一方そんな色々な意味で規格外な彼女…のお隣さんである俺は、相も変わらず代わり映えのしない平坦な日々を送っていた。顔も平均、頭の出来も平均。小中からの友達もこの学校にはいない。愛想はあるけど特段話が面白い訳でもない、有り体に言えば口下手な陰キャ。そのような自己評価と他者評価が一致した結果見事高校に入学したときから『害のないぼっち』のスタイルを貫くことができましたとさ。ぱちぱち~。………自虐キッッツ。
しかし別段「友達いないと寂しくて〇ぬ」みたいなタイプではない自覚はあるので、劣等感に苛まれたりしないのは救いではある気がする。ぶっちゃけ友人が欲しいと思った時期もあったが、ここまで来ると「今更友達できてもなあ…。もう高校生活半分終わったし…。それにできたらできたで多分めんどくさいだろうしなあ…」みたいな帰結に至るので煌びやかな青春という淡い望みは大学生活に賭けることにした次第である。何故か言語化するとメンタルダメージが無駄に入ってくるので俺の話についてはここらで一旦やめておくことにしよう。
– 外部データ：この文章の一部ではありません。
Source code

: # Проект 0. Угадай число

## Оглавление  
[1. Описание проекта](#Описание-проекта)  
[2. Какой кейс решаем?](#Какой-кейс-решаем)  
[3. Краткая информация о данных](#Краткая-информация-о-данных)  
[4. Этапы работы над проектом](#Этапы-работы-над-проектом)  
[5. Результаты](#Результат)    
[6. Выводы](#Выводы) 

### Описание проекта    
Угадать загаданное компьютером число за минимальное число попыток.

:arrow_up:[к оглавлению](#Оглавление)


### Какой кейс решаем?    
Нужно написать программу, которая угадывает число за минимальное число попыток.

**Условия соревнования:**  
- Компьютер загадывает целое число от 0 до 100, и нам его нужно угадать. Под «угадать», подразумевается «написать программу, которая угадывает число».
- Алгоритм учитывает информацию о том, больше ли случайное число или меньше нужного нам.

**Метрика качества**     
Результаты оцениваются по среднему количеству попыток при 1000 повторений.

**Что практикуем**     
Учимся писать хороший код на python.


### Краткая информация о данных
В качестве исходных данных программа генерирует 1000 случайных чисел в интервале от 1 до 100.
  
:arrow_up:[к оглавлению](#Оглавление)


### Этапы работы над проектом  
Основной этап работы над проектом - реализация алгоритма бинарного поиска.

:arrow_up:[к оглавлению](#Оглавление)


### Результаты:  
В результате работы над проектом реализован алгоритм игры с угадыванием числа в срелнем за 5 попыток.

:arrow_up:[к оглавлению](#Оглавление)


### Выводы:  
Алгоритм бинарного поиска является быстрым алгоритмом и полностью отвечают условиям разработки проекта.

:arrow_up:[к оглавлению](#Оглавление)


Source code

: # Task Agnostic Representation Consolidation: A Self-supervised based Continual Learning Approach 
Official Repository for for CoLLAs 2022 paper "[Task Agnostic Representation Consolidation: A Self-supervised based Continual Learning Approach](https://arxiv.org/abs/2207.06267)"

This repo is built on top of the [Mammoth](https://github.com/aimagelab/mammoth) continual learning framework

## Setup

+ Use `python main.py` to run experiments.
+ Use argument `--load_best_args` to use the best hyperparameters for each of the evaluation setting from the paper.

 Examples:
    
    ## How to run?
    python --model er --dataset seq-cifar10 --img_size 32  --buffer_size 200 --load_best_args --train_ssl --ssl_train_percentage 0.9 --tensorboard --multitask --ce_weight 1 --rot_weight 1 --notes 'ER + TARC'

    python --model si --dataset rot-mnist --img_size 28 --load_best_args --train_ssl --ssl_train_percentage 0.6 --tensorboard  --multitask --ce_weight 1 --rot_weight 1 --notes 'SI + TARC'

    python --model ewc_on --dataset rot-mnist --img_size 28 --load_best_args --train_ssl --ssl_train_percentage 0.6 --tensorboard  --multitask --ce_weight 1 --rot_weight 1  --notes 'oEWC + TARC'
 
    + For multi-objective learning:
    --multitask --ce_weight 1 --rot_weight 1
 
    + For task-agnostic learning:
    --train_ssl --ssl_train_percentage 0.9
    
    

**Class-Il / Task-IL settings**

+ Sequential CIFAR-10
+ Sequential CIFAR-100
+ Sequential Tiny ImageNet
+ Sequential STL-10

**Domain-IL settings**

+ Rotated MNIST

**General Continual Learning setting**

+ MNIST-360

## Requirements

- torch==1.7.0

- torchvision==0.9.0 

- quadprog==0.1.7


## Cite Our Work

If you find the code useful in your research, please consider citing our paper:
さて。そんなこんなで時は流れこのまま全ては卒業まで平行線―――で終わる筈だった。少なくとも当時の俺はそう思っていた筈である。だがこれはあくまで『物語』。盛り上がりには欠けるとしても何の変哲もないまま終わりを迎える、なんてことは許される筈もない。
だからもう少しだけこの与太話に付き合ってくれれば幸いだ。
ことの始まりは、7月に入ってすぐだった。